2.      Fact-finding (menemukan fakta)
Tahap mendaftar semua fakta yang diketahui mengenai masalah yang ingin di pecahkan dan menemukan data baru yang diperlukan. Tahap ini didahului oleh keadaan “kacau“ dan masalahnya masih samar-samar (mess and fuzzy problem).
3.      Problem-finding (menemukan masalah)
Pada tahap menemukan masalah, diupayakan merumuskan masalah dengan menanyakan: “Dengan cara apa saya …”. Pernyataan ini mengundang memberikan gagasan. Pemikiran diharapkan dapat mengembangkan masalahnya dengan menemukan sub-masalah: masalah dapat dirumuskan kembali (redefinition) atau dipersempit.
4.      Idea-finding (menemukan ide gagasan)
Pada tahap menemukan idea tau gagasan diupayakan mengembangkan pemecahan masalah sebanyak mungkin.

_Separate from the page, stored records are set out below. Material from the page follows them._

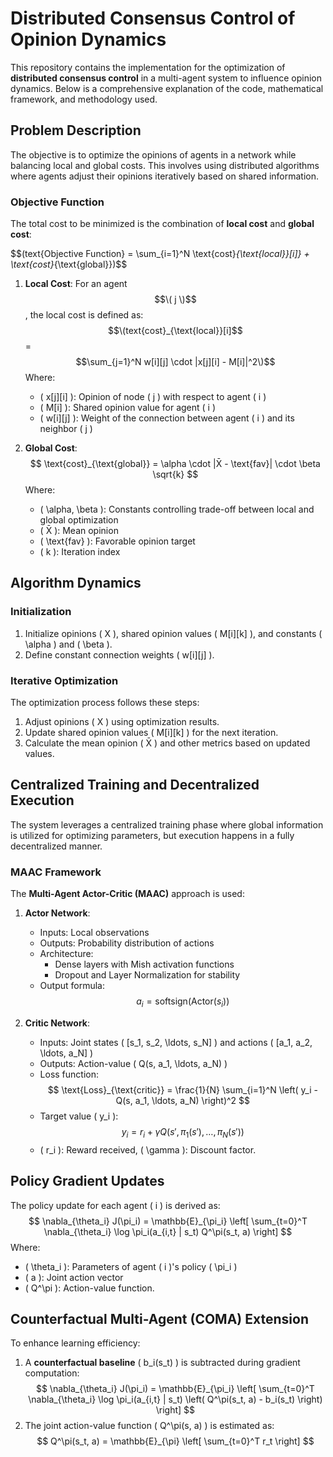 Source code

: # Distributed Consensus Control of Opinion Dynamics

This repository contains the implementation for the optimization of **distributed consensus control** in a multi-agent system to influence opinion dynamics. Below is a comprehensive explanation of the code, mathematical framework, and methodology used.

## Problem Description

The objective is to optimize the opinions of agents in a network while balancing local and global costs. This involves using distributed algorithms where agents adjust their opinions iteratively based on shared information.

### Objective Function

The total cost to be minimized is the combination of **local cost** and **global cost**:

$$\(text{Objective Function} = \sum_{i=1}^N \text{cost}_{\text{local}}[i]} + \text{cost}_{\text{global}}\)$$

1. **Local Cost**: 
   For an agent $$\( j \)$$, the local cost is defined as:
   $$\(text{cost}_{\text{local}}[i]$$ = $$\sum_{j=1}^N w[i][j] \cdot |x[j][i] - M[i]|^2\)$$
   Where:
   - \( x[j][i] \): Opinion of node \( j \) with respect to agent \( i \)
   - \( M[i] \): Shared opinion value for agent \( i \)
   - \( w[i][j] \): Weight of the connection between agent \( i \) and its neighbor \( j \)

2. **Global Cost**:
   $$
   \text{cost}_{\text{global}} = \alpha \cdot |X̄ - \text{fav}| \cdot \beta \sqrt{k}
   $$
   Where:
   - \( \alpha, \beta \): Constants controlling trade-off between local and global optimization
   - \( X̄ \): Mean opinion
   - \( \text{fav} \): Favorable opinion target
   - \( k \): Iteration index

## Algorithm Dynamics

### Initialization
1. Initialize opinions \( X \), shared opinion values \( M[i][k] \), and constants \( \alpha \) and \( \beta \).
2. Define constant connection weights \( w[i][j] \).

### Iterative Optimization
The optimization process follows these steps:
1. Adjust opinions \( X \) using optimization results.
2. Update shared opinion values \( M[i][k] \) for the next iteration.
3. Calculate the mean opinion \( X̄ \) and other metrics based on updated values.

## Centralized Training and Decentralized Execution

The system leverages a centralized training phase where global information is utilized for optimizing parameters, but execution happens in a fully decentralized manner.

### MAAC Framework
The **Multi-Agent Actor-Critic (MAAC)** approach is used:
1. **Actor Network**:
   - Inputs: Local observations
   - Outputs: Probability distribution of actions
   - Architecture:
     - Dense layers with Mish activation functions
     - Dropout and Layer Normalization for stability
   - Output formula:
     $$
     a_i = \text{softsign}(\text{Actor}(s_i))
     $$

2. **Critic Network**:
   - Inputs: Joint states \( [s_1, s_2, \ldots, s_N] \) and actions \( [a_1, a_2, \ldots, a_N] \)
   - Outputs: Action-value \( Q(s, a_1, \ldots, a_N) \)
   - Loss function:
     $$
     \text{Loss}_{\text{critic}} = \frac{1}{N} \sum_{i=1}^N \left( y_i - Q(s, a_1, \ldots, a_N) \right)^2
     $$
   - Target value \( y_i \):
     $$
     y_i = r_i + \gamma Q(s', \pi_1(s'), \ldots, \pi_N(s'))
     $$
   - \( r_i \): Reward received, \( \gamma \): Discount factor.

## Policy Gradient Updates

The policy update for each agent \( i \) is derived as:
$$
\nabla_{\theta_i} J(\pi_i) = \mathbb{E}_{\pi_i} \left[ \sum_{t=0}^T \nabla_{\theta_i} \log \pi_i(a_{i,t} | s_t) Q^\pi(s_t, a) \right]
$$
Where:
- \( \theta_i \): Parameters of agent \( i \)'s policy \( \pi_i \)
- \( a \): Joint action vector
- \( Q^\pi \): Action-value function.

## Counterfactual Multi-Agent (COMA) Extension

To enhance learning efficiency:
1. A **counterfactual baseline** \( b_i(s_t) \) is subtracted during gradient computation:
   $$
   \nabla_{\theta_i} J(\pi_i) = \mathbb{E}_{\pi_i} \left[ \sum_{t=0}^T \nabla_{\theta_i} \log \pi_i(a_{i,t} | s_t) \left( Q^\pi(s_t, a) - b_i(s_t) \right) \right]
   $$
2. The joint action-value function \( Q^\pi(s, a) \) is estimated as:
   $$
   Q^\pi(s_t, a) = \mathbb{E}_{\pi} \left[ \sum_{t=0}^T r_t \right]
   $$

5.      Solution-finding (menemukan solusi)
Pada tahap penemuan solusi, gagasan yang dihasilkan pada tahap sebelumnya diseleksi berdasarkan criteria evaluasi yang bersangkut paut dengan masalahnya, misalnya berdasarkan waktu, biaya, dan tenaga yang diperlukan untuk melakukan gagasan tersebut.
6.      Acceptance-finding (menemukan penerimaan)
Pada tahap terakhir, menemukan penerimaan atau tahap pelaksanaan disusun rencana tindakan agar mereka yang mengambil keputusan (kepala sekolah, orang tua, majikan, dan lainnya) dapat menerima gagasan tersebut dan melaksanakannya.
Bila kita bandingkan antara langkah-langkah CPS dengan langkah pemecahan masalah Polya maka akan kita dapatkan bahwa tidak ada perbedaan yang cukup signifikan di antara kedua langkah tersebut. Hanya saja tujuan utama dari CPS (Parnes, 1985: 231) adalah membantu siswa untuk mengembangkan:
1.      kesadaran akan pentingnya usaha kreatif dalam belajar, pekerjaan, mencari ilmu pengetahuan dan seni, dan kehidupan pribadi;
2.      motivasi untuk menggunakan potensi kreatif;
3.      percaya diri dalam kemampuan kreatif;
4.      meningkatkan kesensitifan terhadap masalah dilingkungan sekitar (suatu sikap “merasa tidak puas yang membangun”)
5.      terbuka terhadap ide-ide orang lain;

6.      rasa penasaran yang lebih besar-kesadaran terhadap banyak tantangan dan kesempatan dalam kehidupan.